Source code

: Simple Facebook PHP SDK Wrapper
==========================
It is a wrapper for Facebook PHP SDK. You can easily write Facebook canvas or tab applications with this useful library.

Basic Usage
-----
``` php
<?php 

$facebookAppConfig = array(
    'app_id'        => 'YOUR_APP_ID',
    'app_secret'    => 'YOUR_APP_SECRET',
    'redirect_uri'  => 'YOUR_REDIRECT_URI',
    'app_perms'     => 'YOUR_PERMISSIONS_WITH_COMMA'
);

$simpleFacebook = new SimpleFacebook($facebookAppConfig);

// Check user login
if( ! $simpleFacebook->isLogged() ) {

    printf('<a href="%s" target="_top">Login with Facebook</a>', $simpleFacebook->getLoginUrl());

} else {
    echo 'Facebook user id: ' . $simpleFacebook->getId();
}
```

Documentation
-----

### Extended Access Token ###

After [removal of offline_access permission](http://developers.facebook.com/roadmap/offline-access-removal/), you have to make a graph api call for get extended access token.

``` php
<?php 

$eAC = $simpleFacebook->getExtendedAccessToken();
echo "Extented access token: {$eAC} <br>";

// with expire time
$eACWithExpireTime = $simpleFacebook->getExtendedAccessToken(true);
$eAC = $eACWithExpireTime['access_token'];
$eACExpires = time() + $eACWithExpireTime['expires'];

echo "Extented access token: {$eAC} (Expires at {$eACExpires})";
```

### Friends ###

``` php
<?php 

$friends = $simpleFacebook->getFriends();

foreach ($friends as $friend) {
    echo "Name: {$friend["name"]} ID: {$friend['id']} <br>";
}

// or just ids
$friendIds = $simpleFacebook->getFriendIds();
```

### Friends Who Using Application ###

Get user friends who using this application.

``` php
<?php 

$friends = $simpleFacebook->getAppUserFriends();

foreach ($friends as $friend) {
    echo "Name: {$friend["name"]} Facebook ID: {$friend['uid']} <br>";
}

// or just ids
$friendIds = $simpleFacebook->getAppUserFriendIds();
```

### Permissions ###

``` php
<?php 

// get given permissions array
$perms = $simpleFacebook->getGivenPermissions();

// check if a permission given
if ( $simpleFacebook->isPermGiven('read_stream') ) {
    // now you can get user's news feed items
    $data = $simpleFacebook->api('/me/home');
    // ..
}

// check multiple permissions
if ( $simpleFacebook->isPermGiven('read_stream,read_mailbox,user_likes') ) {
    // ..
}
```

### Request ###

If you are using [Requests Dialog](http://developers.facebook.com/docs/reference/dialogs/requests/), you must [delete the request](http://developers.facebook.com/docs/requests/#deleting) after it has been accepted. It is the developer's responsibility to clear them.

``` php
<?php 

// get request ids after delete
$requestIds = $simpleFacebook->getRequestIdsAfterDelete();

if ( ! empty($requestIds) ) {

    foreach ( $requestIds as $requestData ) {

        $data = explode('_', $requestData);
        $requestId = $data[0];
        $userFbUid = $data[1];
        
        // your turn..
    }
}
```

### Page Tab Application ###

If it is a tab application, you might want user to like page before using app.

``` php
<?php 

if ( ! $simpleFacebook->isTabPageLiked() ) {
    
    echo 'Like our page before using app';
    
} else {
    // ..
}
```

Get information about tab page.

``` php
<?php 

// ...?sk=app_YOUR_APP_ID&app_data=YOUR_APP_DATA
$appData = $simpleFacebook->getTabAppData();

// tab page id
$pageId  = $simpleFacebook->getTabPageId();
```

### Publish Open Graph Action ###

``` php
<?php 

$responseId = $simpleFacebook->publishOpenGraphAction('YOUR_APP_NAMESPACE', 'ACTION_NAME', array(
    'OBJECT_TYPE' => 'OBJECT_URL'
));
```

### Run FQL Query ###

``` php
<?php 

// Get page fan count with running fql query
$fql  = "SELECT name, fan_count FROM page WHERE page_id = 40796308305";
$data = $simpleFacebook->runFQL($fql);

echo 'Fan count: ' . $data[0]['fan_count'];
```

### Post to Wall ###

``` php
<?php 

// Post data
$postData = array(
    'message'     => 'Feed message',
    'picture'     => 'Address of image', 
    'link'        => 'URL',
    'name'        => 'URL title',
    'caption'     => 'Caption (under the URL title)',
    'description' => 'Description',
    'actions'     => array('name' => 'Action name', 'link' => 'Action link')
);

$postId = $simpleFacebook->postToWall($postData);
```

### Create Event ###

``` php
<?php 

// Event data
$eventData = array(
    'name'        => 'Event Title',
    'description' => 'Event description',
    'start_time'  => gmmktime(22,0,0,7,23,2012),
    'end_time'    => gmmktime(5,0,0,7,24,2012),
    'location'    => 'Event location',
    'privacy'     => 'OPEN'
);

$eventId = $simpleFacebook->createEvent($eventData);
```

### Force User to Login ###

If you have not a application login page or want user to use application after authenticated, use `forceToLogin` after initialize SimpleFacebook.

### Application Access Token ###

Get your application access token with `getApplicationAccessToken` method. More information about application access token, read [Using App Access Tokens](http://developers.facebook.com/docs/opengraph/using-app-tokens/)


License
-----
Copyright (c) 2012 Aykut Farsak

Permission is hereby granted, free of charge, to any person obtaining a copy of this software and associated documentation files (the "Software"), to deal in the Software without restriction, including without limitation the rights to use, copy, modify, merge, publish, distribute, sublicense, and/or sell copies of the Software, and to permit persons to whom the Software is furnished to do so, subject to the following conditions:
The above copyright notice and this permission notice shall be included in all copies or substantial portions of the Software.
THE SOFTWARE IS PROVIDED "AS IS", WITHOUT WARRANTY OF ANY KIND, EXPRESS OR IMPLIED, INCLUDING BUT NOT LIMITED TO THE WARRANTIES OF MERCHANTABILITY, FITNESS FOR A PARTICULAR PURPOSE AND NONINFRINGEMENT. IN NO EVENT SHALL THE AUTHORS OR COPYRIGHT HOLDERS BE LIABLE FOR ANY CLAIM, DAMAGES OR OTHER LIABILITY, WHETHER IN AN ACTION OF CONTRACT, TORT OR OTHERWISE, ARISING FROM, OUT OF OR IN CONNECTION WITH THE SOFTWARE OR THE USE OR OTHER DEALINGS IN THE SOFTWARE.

_What you should do_: Word for word, write out every line of the listing.

_Exercise output_:
Source code

: Simple Facebook PHP SDK Wrapper
==========================
It is a wrapper for Facebook PHP SDK. You can easily write Facebook canvas or tab applications with this useful library.

Basic Usage
-----
``` php
<?php 

$facebookAppConfig = array(
    'app_id'        => 'YOUR_APP_ID',
    'app_secret'    => 'YOUR_APP_SECRET',
    'redirect_uri'  => 'YOUR_REDIRECT_URI',
    'app_perms'     => 'YOUR_PERMISSIONS_WITH_COMMA'
);

$simpleFacebook = new SimpleFacebook($facebookAppConfig);

// Check user login
if( ! $simpleFacebook->isLogged() ) {

    printf('<a href="%s" target="_top">Login with Facebook</a>', $simpleFacebook->getLoginUrl());

} else {
    echo 'Facebook user id: ' . $simpleFacebook->getId();
}
```

Documentation
-----

### Extended Access Token ###

After [removal of offline_access permission](http://developers.facebook.com/roadmap/offline-access-removal/), you have to make a graph api call for get extended access token.

``` php
<?php 

$eAC = $simpleFacebook->getExtendedAccessToken();
echo "Extented access token: {$eAC} <br>";

// with expire time
$eACWithExpireTime = $simpleFacebook->getExtendedAccessToken(true);
$eAC = $eACWithExpireTime['access_token'];
$eACExpires = time() + $eACWithExpireTime['expires'];

echo "Extented access token: {$eAC} (Expires at {$eACExpires})";
```

### Friends ###

``` php
<?php 

$friends = $simpleFacebook->getFriends();

foreach ($friends as $friend) {
    echo "Name: {$friend["name"]} ID: {$friend['id']} <br>";
}

// or just ids
$friendIds = $simpleFacebook->getFriendIds();
```

### Friends Who Using Application ###

Get user friends who using this application.

``` php
<?php 

$friends = $simpleFacebook->getAppUserFriends();

foreach ($friends as $friend) {
    echo "Name: {$friend["name"]} Facebook ID: {$friend['uid']} <br>";
}

// or just ids
$friendIds = $simpleFacebook->getAppUserFriendIds();
```

### Permissions ###

``` php
<?php 

// get given permissions array
$perms = $simpleFacebook->getGivenPermissions();

// check if a permission given
if ( $simpleFacebook->isPermGiven('read_stream') ) {
    // now you can get user's news feed items
    $data = $simpleFacebook->api('/me/home');
    // ..
}

// check multiple permissions
if ( $simpleFacebook->isPermGiven('read_stream,read_mailbox,user_likes') ) {
    // ..
}
```

### Request ###

If you are using [Requests Dialog](http://developers.facebook.com/docs/reference/dialogs/requests/), you must [delete the request](http://developers.facebook.com/docs/requests/#deleting) after it has been accepted. It is the developer's responsibility to clear them.

``` php
<?php 

// get request ids after delete
$requestIds = $simpleFacebook->getRequestIdsAfterDelete();

if ( ! empty($requestIds) ) {

    foreach ( $requestIds as $requestData ) {

        $data = explode('_', $requestData);
        $requestId = $data[0];
        $userFbUid = $data[1];
        
        // your turn..
    }
}
```

### Page Tab Application ###

If it is a tab application, you might want user to like page before using app.

``` php
<?php 

if ( ! $simpleFacebook->isTabPageLiked() ) {
    
    echo 'Like our page before using app';
    
} else {
    // ..
}
```

Get information about tab page.

``` php
<?php 

// ...?sk=app_YOUR_APP_ID&app_data=YOUR_APP_DATA
$appData = $simpleFacebook->getTabAppData();

// tab page id
$pageId  = $simpleFacebook->getTabPageId();
```

### Publish Open Graph Action ###

``` php
<?php 

$responseId = $simpleFacebook->publishOpenGraphAction('YOUR_APP_NAMESPACE', 'ACTION_NAME', array(
    'OBJECT_TYPE' => 'OBJECT_URL'
));
```

### Run FQL Query ###

``` php
<?php 

// Get page fan count with running fql query
$fql  = "SELECT name, fan_count FROM page WHERE page_id = 40796308305";
$data = $simpleFacebook->runFQL($fql);

echo 'Fan count: ' . $data[0]['fan_count'];
```

### Post to Wall ###

``` php
<?php 

// Post data
$postData = array(
    'message'     => 'Feed message',
    'picture'     => 'Address of image', 
    'link'        => 'URL',
    'name'        => 'URL title',
    'caption'     => 'Caption (under the URL title)',
    'description' => 'Description',
    'actions'     => array('name' => 'Action name', 'link' => 'Action link')
);

$postId = $simpleFacebook->postToWall($postData);
```

### Create Event ###

``` php
<?php 

// Event data
$eventData = array(
    'name'        => 'Event Title',
    'description' => 'Event description',
    'start_time'  => gmmktime(22,0,0,7,23,2012),
    'end_time'    => gmmktime(5,0,0,7,24,2012),
    'location'    => 'Event location',
    'privacy'     => 'OPEN'
);

$eventId = $simpleFacebook->createEvent($eventData);
```

### Force User to Login ###

If you have not a application login page or want user to use application after authenticated, use `forceToLogin` after initialize SimpleFacebook.

### Application Access Token ###

Get your application access token with `getApplicationAccessToken` method. More information about application access token, read [Using App Access Tokens](http://developers.facebook.com/docs/opengraph/using-app-tokens/)


License
-----
Copyright (c) 2012 Aykut Farsak

Permission is hereby granted, free of charge, to any person obtaining a copy of this software and associated documentation files (the "Software"), to deal in the Software without restriction, including without limitation the rights to use, copy, modify, merge, publish, distribute, sublicense, and/or sell copies of the Software, and to permit persons to whom the Software is furnished to do so, subject to the following conditions:
The above copyright notice and this permission notice shall be included in all copies or substantial portions of the Software.
THE SOFTWARE IS PROVIDED "AS IS", WITHOUT WARRANTY OF ANY KIND, EXPRESS OR IMPLIED, INCLUDING BUT NOT LIMITED TO THE WARRANTIES OF MERCHANTABILITY, FITNESS FOR A PARTICULAR PURPOSE AND NONINFRINGEMENT. IN NO EVENT SHALL THE AUTHORS OR COPYRIGHT HOLDERS BE LIABLE FOR ANY CLAIM, DAMAGES OR OTHER LIABILITY, WHETHER IN AN ACTION OF CONTRACT, TORT OR OTHERWISE, ARISING FROM, OUT OF OR IN CONNECTION WITH THE SOFTWARE OR THE USE OR OTHER DEALINGS IN THE SOFTWARE.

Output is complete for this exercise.